Here it is the 9th of January 2017 (!?!?!) and I haven’t yet made any New Year’s resolutions. I mean there are the usual: exercise, eat better, sleep better, write more, tangle more, decide what I want to be when I grow up, yada yada yada, but I haven’t actually committed any of them to paper.
The first Zentangle Diva challenge of the year is a “Use My Tangle”. We have been asked to use Orbs-la-Dee by Anneke van Dam. Anneke does her tangling and tangle deconstructing in the Netherlands. However, like so many of her countrymen (people?), she writes in English better than I do. Monolingualism is soooo yesterday.
Orbs-la-Dee immediately reminded me of elements of three other tangles, Purk, Inapod and Akoya. The element they have in common are the graduated sized orbs. However, I can see potential for using Orbs-la-Dee for filling in shapes and backgrounds; whereas, the others are constrained by the particular shapes within which they are encased as part of the tangle.
Consistent with my
completely made up theory, I used Orbs-la-Dee to fill in some of the “leaves” of Flux (Maria’s version). I filled in the alternating Flux “leaves” with Shattuck and Sand Swirl. This left me needing a background. I didn’t want too dense a pattern, so I used a tangle I think I deconstructed which I named Aurabead (similar to Nipa, but different, IMHO). Lately, I’ve been using color making Zentangle Inspired Art (ZIA) bookmarks, so it felt good to return to the pure Zentangle method for this one:
Speaking of ZIA bookmarks, one of them led to an opportunity for me to share Zentangle with one of
Mr. Dr. Excitement‘s patients. He usually volunteers to work covering one of the inpatient pulmonary services over Christmas so the docs with young children can have time with their families. He was very impressed with one of the patients on his service, a young woman who has had a life full of serious, chronic medical problems. He said she was the only patient who never had the TV on when he saw her on rounds, preferring to read and listen to music. Since he largely financially supports my tangling habit, when he asked me for a bookmark to give to her, I was happy to oblige.

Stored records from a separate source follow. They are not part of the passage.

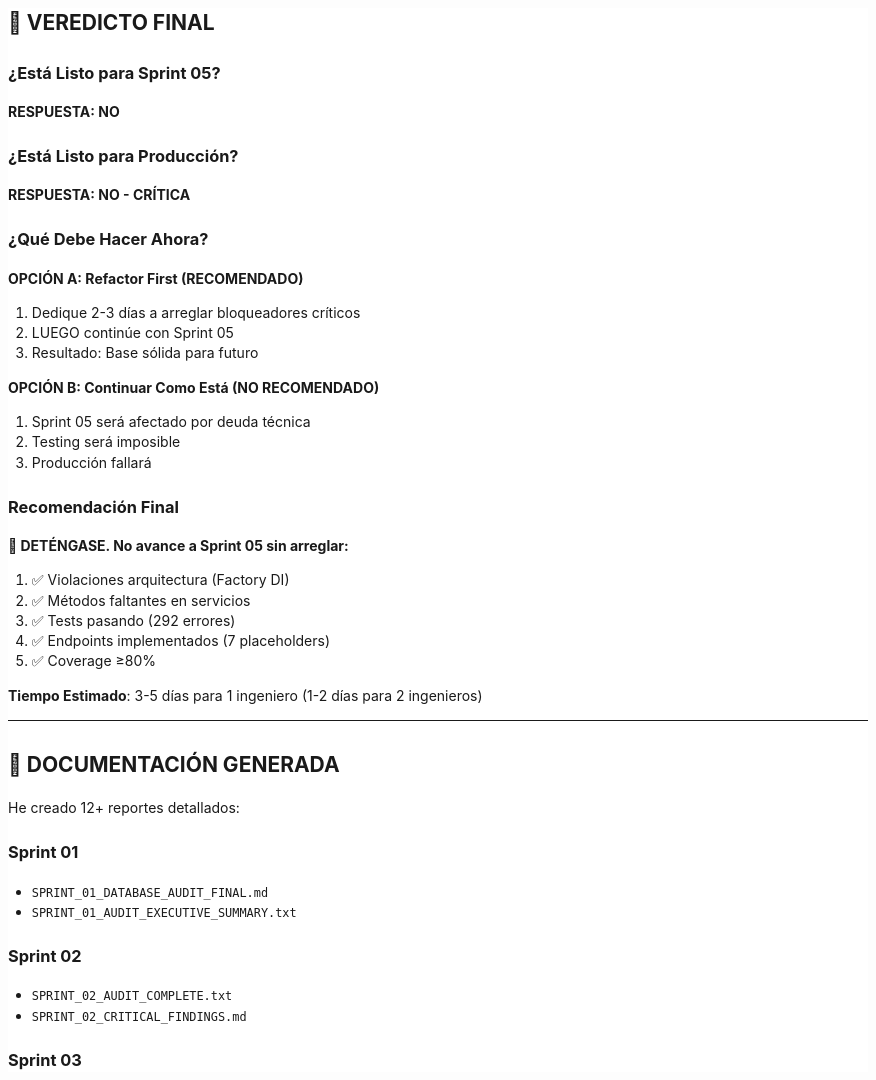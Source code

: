 ## 🎯 VEREDICTO FINAL

### ¿Está Listo para Sprint 05?

**RESPUESTA: NO**

### ¿Está Listo para Producción?

**RESPUESTA: NO - CRÍTICA**

### ¿Qué Debe Hacer Ahora?

**OPCIÓN A: Refactor First (RECOMENDADO)**

1. Dedique 2-3 días a arreglar bloqueadores críticos
2. LUEGO continúe con Sprint 05
3. Resultado: Base sólida para futuro

**OPCIÓN B: Continuar Como Está (NO RECOMENDADO)**

1. Sprint 05 será afectado por deuda técnica
2. Testing será imposible
3. Producción fallará

### Recomendación Final

**🚨 DETÉNGASE. No avance a Sprint 05 sin arreglar:**

1. ✅ Violaciones arquitectura (Factory DI)
2. ✅ Métodos faltantes en servicios
3. ✅ Tests pasando (292 errores)
4. ✅ Endpoints implementados (7 placeholders)
5. ✅ Coverage ≥80%

**Tiempo Estimado**: 3-5 días para 1 ingeniero (1-2 días para 2 ingenieros)

---

## 📁 DOCUMENTACIÓN GENERADA

He creado 12+ reportes detallados:

### Sprint 01

- `SPRINT_01_DATABASE_AUDIT_FINAL.md`
- `SPRINT_01_AUDIT_EXECUTIVE_SUMMARY.txt`

### Sprint 02

- `SPRINT_02_AUDIT_COMPLETE.txt`
- `SPRINT_02_CRITICAL_FINDINGS.md`

### Sprint 03
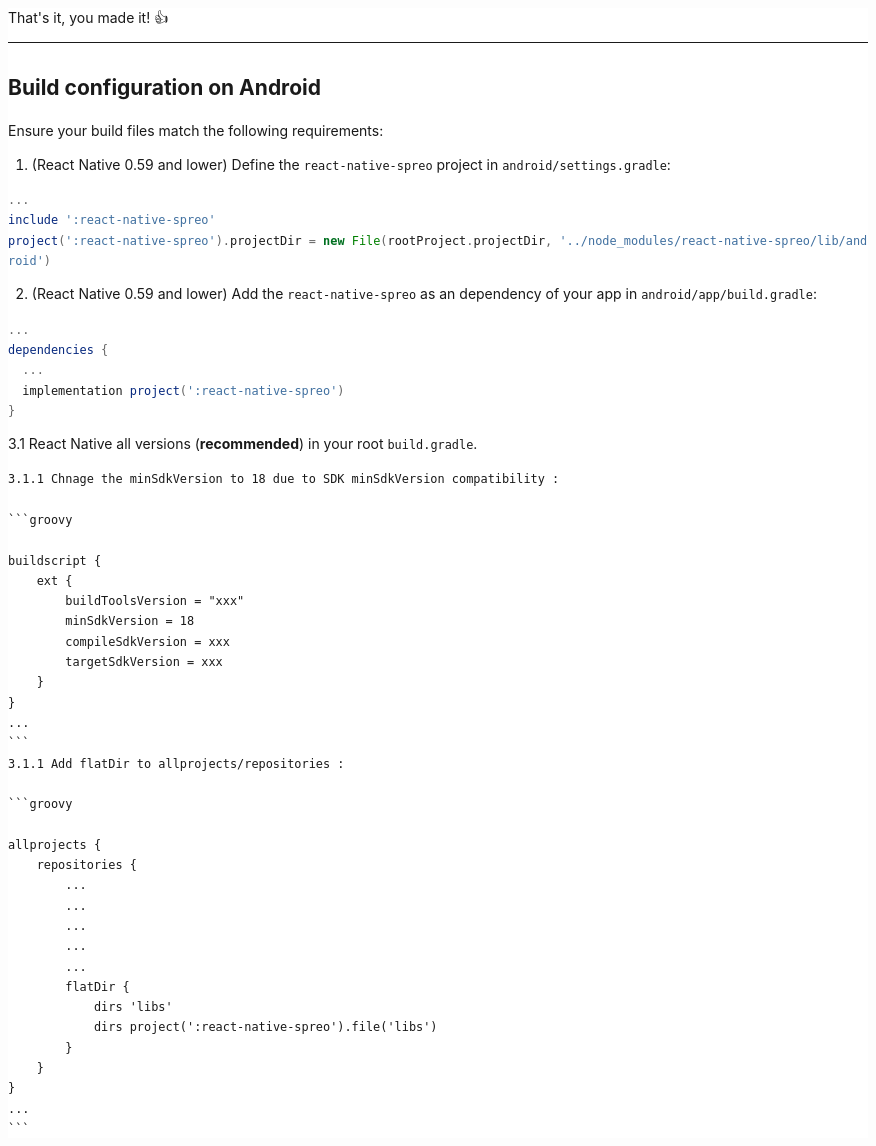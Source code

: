 That's it, you made it! 👍
    
---


## Build configuration on Android

Ensure your build files match the following requirements:

1. (React Native 0.59 and lower) Define the `react-native-spreo` project in `android/settings.gradle`:

```groovy
...
include ':react-native-spreo'
project(':react-native-spreo').projectDir = new File(rootProject.projectDir, '../node_modules/react-native-spreo/lib/android')
```

2. (React Native 0.59 and lower) Add the `react-native-spreo` as an dependency of your app in `android/app/build.gradle`:

```groovy
...
dependencies {
  ...
  implementation project(':react-native-spreo')
}
```

3.1 React Native all versions (**recommended**) in your root `build.gradle`.

    3.1.1 Chnage the minSdkVersion to 18 due to SDK minSdkVersion compatibility :

    ```groovy

    buildscript {
        ext {
            buildToolsVersion = "xxx"
            minSdkVersion = 18
            compileSdkVersion = xxx
            targetSdkVersion = xxx
        }
    }
    ...
    ```
    3.1.1 Add flatDir to allprojects/repositories :
    
    ```groovy

    allprojects {
        repositories {
            ...
            ...
            ...
            ...
            ...
            flatDir {
                dirs 'libs'
                dirs project(':react-native-spreo').file('libs')
            }
        }
    }
    ...
    ```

He told her a little about Zentangle and she was interested in learning more, so I sent some Zentangle information and supplies for her. She wrote me a lovely note and has shared some of her tiles. I felt very gratified that she found Zentangle helpful and fun. It helped underscore for me the potential for this meditative art form to be a comfort and joy for people who are suffering.